>>
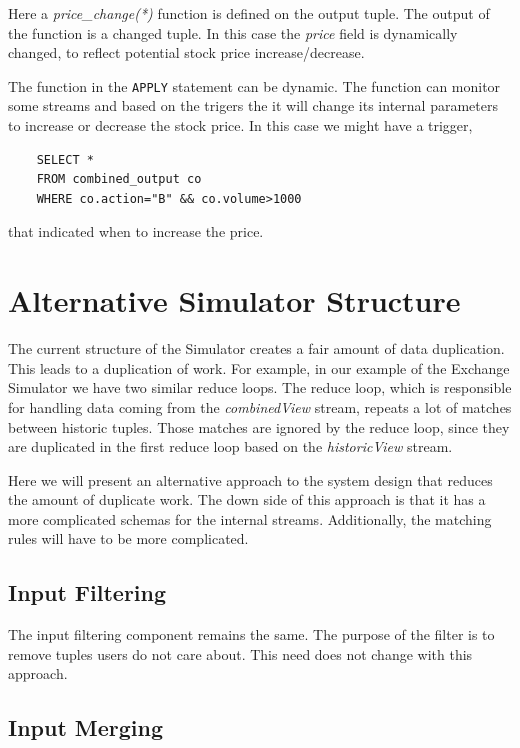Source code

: \documentclass{article}
\begin{document}
Here a \emph{price\_change(*)} function is defined on the output tuple. The output of the function is a changed tuple. In this case the \emph{price} field is dynamically changed, to reflect potential stock price increase/decrease.

The function in the {\tt APPLY} statement can be dynamic. The function can monitor some streams and based on the trigers the it will change its internal parameters to increase or decrease the stock price. In this case we might have a trigger, 

\begin{verbatim}
    SELECT *
    FROM combined_output co
    WHERE co.action="B" && co.volume>1000
\end{verbatim}

that indicated when to increase the price. 

\section{Alternative Simulator Structure}

The current structure of the Simulator creates a fair amount of data duplication. This leads to a duplication of work. For example, in our example of the Exchange Simulator we have two similar reduce loops. The reduce loop, which is responsible for handling data coming from the \emph{combinedView} stream, repeats a lot of matches between historic tuples. Those matches are ignored by the reduce loop, since they are duplicated in the first reduce loop based on the \emph{historicView} stream. 

Here we will present an alternative approach to the system design that reduces the amount of duplicate work. The down side of this approach is that it has a more complicated schemas for the internal streams. Additionally, the matching rules will have to be more complicated.  

\subsection{Input Filtering}

The input filtering component remains the same. The purpose of the filter is to remove tuples users do not care about. This need does not change with this approach. 

\subsection{Input Merging}
\end{document}
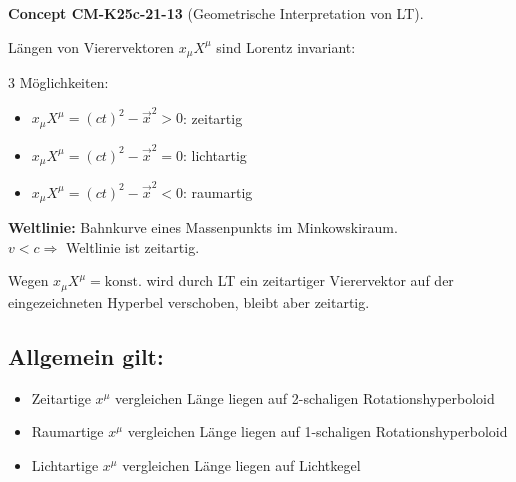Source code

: \documentclass[10pt, letterpaper]{article}
\newcommand{\CustomHeading}[3]{%
  \par\medskip\noindent%
  \textbf{#1 #2} \textnormal{(#3)}.\enskip%
}
\newenvironment{CONC}[2]{\CustomHeading{Concept}{#1}{#2}}{}
\begin{document}
\begin{CONC}{CM-K25c-21-13}{Geometrische Interpretation von LT}
Längen von Vierervektoren $x_\mu X^\mu$ sind Lorentz invariant:

3 Möglichkeiten:
\begin{itemize}
\item $x_\mu X^\mu = (ct)^2 - \vec{x}^2 > 0$: zeitartig
\item $x_\mu X^\mu = (ct)^2 - \vec{x}^2 = 0$: lichtartig
\item $x_\mu X^\mu = (ct)^2 - \vec{x}^2 < 0$: raumartig
\end{itemize}

\textbf{Weltlinie:} Bahnkurve eines Massenpunkts im Minkowskiraum.\\
$v < c \Rightarrow$ Weltlinie ist zeitartig.


Wegen $x_\mu X^\mu = \text{konst.}$ wird durch LT ein zeitartiger Vierervektor auf der eingezeichneten Hyperbel verschoben, bleibt aber zeitartig.
\subsection*{Allgemein gilt:}
\begin{itemize}
\item Zeitartige $x^\mu$ vergleichen Länge liegen auf 2-schaligen Rotationshyperboloid
\item Raumartige $x^\mu$ vergleichen Länge liegen auf 1-schaligen Rotationshyperboloid
\item Lichtartige $x^\mu$ vergleichen Länge liegen auf Lichtkegel
\end{itemize}
\end{CONC}
\end{document}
<<
=== WHAT THE EXERCISE ASKS ===
Verbatim copy with pictures excluded: write out the records above in full.

=== SOLUTION FOR THIS PROBLEM ===
Source code

: \documentclass{article}
\begin{document}
Here a \emph{price\_change(*)} function is defined on the output tuple. The output of the function is a changed tuple. In this case the \emph{price} field is dynamically changed, to reflect potential stock price increase/decrease.

The function in the {\tt APPLY} statement can be dynamic. The function can monitor some streams and based on the trigers the it will change its internal parameters to increase or decrease the stock price. In this case we might have a trigger, 

\begin{verbatim}
    SELECT *
    FROM combined_output co
    WHERE co.action="B" && co.volume>1000
\end{verbatim}

that indicated when to increase the price. 

\section{Alternative Simulator Structure}

The current structure of the Simulator creates a fair amount of data duplication. This leads to a duplication of work. For example, in our example of the Exchange Simulator we have two similar reduce loops. The reduce loop, which is responsible for handling data coming from the \emph{combinedView} stream, repeats a lot of matches between historic tuples. Those matches are ignored by the reduce loop, since they are duplicated in the first reduce loop based on the \emph{historicView} stream. 

Here we will present an alternative approach to the system design that reduces the amount of duplicate work. The down side of this approach is that it has a more complicated schemas for the internal streams. Additionally, the matching rules will have to be more complicated.  

\subsection{Input Filtering}

The input filtering component remains the same. The purpose of the filter is to remove tuples users do not care about. This need does not change with this approach. 

\subsection{Input Merging}
\end{document}
Source code

: \documentclass[10pt, letterpaper]{article}
\newcommand{\CustomHeading}[3]{%
  \par\medskip\noindent%
  \textbf{#1 #2} \textnormal{(#3)}.\enskip%
}
\newenvironment{CONC}[2]{\CustomHeading{Concept}{#1}{#2}}{}
\begin{document}
\begin{CONC}{CM-K25c-21-13}{Geometrische Interpretation von LT}
Längen von Vierervektoren $x_\mu X^\mu$ sind Lorentz invariant:

3 Möglichkeiten:
\begin{itemize}
\item $x_\mu X^\mu = (ct)^2 - \vec{x}^2 > 0$: zeitartig
\item $x_\mu X^\mu = (ct)^2 - \vec{x}^2 = 0$: lichtartig
\item $x_\mu X^\mu = (ct)^2 - \vec{x}^2 < 0$: raumartig
\end{itemize}

\textbf{Weltlinie:} Bahnkurve eines Massenpunkts im Minkowskiraum.\\
$v < c \Rightarrow$ Weltlinie ist zeitartig.


Wegen $x_\mu X^\mu = \text{konst.}$ wird durch LT ein zeitartiger Vierervektor auf der eingezeichneten Hyperbel verschoben, bleibt aber zeitartig.
\subsection*{Allgemein gilt:}
\begin{itemize}
\item Zeitartige $x^\mu$ vergleichen Länge liegen auf 2-schaligen Rotationshyperboloid
\item Raumartige $x^\mu$ vergleichen Länge liegen auf 1-schaligen Rotationshyperboloid
\item Lichtartige $x^\mu$ vergleichen Länge liegen auf Lichtkegel
\end{itemize}
\end{CONC}
\end{document}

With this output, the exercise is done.